» **ASSIGNED TASK**
Each line that includes the word "required" should be copied from the records.

» **STORED DATA**
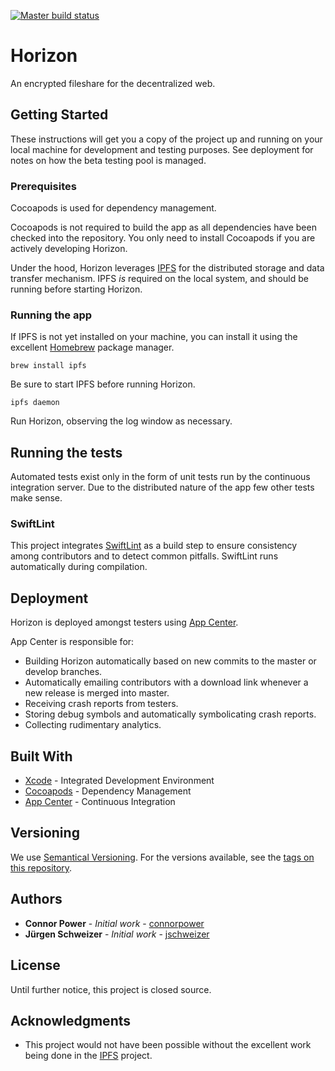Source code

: [![Master build status](https://build.appcenter.ms/v0.1/apps/698105ed-4847-4884-a9b2-3c22ae326101/branches/master/badge)](https://appcenter.ms)

# Horizon

An encrypted fileshare for the decentralized web.

## Getting Started

These instructions will get you a copy of the project up and running on your
local machine for development and testing purposes. See deployment for notes
on how the beta testing pool is managed.

### Prerequisites

Cocoapods is used for dependency management.

Cocoapods is not required to build the app as all dependencies have been
checked into the repository. You only need to install Cocoapods if you are
actively developing Horizon.

Under the hood, Horizon leverages [IPFS](https://github.com/ipfs/ipfs)
for the distributed storage and data transfer mechanism. IPFS *is* required
on the local system, and should be running before starting Horizon.

### Running the app

If IPFS is not yet installed on your machine, you can install it using the
excellent [Homebrew](https://brew.sh) package manager.

```
brew install ipfs
```

Be sure to start IPFS before running Horizon.

```
ipfs daemon
```

Run Horizon, observing the log window as necessary.

## Running the tests

Automated tests exist only in the form of unit tests run by the continuous
integration server. Due to the distributed nature of the app few other tests
make sense.

### SwiftLint

This project integrates [SwiftLint](https://github.com/realm/SwiftLint) as
a build step to ensure consistency among contributors and to detect common
pitfalls. SwiftLint runs automatically during compilation.

## Deployment

Horizon is deployed amongst testers using [App Center](https://appcenter.ms).

App Center is responsible for:

- Building Horizon automatically based on new commits to the master or
  develop branches.
- Automatically emailing contributors with a download link whenever a new
  release is merged into master.
- Receiving crash reports from testers.
- Storing debug symbols and automatically symbolicating crash reports.
- Collecting rudimentary analytics.

## Built With

* [Xcode](https://developer.apple.com/xcode/) - Integrated Development Environment
* [Cocoapods](https://cocoapods.org) - Dependency Management
* [App Center](https://appcenter.ms) - Continuous Integration

## Versioning

We use [Semantical Versioning](http://semver.org/). For the versions available,
see the [tags on this repository](https://github.com/connorpower/Horizon/tags).

## Authors

* **Connor Power** - *Initial work* - [connorpower](https://github.com/connorpower)
* **Jürgen Schweizer** - *Initial work* - [jschweizer](https://github.com/jschweizer)

## License

Until further notice, this project is closed source.

## Acknowledgments

* This project would not have been possible without the excellent work
  being done in the [IPFS](https://github.com/ipfs/ipfs) project.
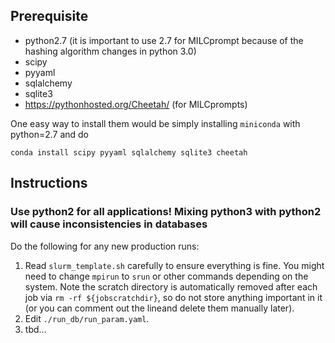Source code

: ## Prerequisite
- python2.7 (it is important to use 2.7 for MILCprompt because of the hashing algorithm changes in python 3.0)
- scipy
- pyyaml
- sqlalchemy
- sqlite3
- https://pythonhosted.org/Cheetah/ (for MILCprompts)

One easy way to install them would be simply installing `miniconda` with python=2.7 and do
```
conda install scipy pyyaml sqlalchemy sqlite3 cheetah
```

## Instructions
### Use python2 for all applications! Mixing python3 with python2 will cause inconsistencies in databases ###


Do the following for any new production runs:

1. Read `slurm_template.sh` carefully to ensure everything is fine. You might need to change `mpirun` to `srun` or other commands depending on the system. Note the scratch directory is automatically removed after each job via `rm -rf ${jobscratchdir}`, so do not store anything important in it (or you can comment out the lineand delete them manually later).
2. Edit `./run_db/run_param.yaml`. 
3. tbd...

» **WRITTEN RESPONSE**
Cocoapods is not required to build the app as all dependencies have been
for the distributed storage and data transfer mechanism. IPFS *is* required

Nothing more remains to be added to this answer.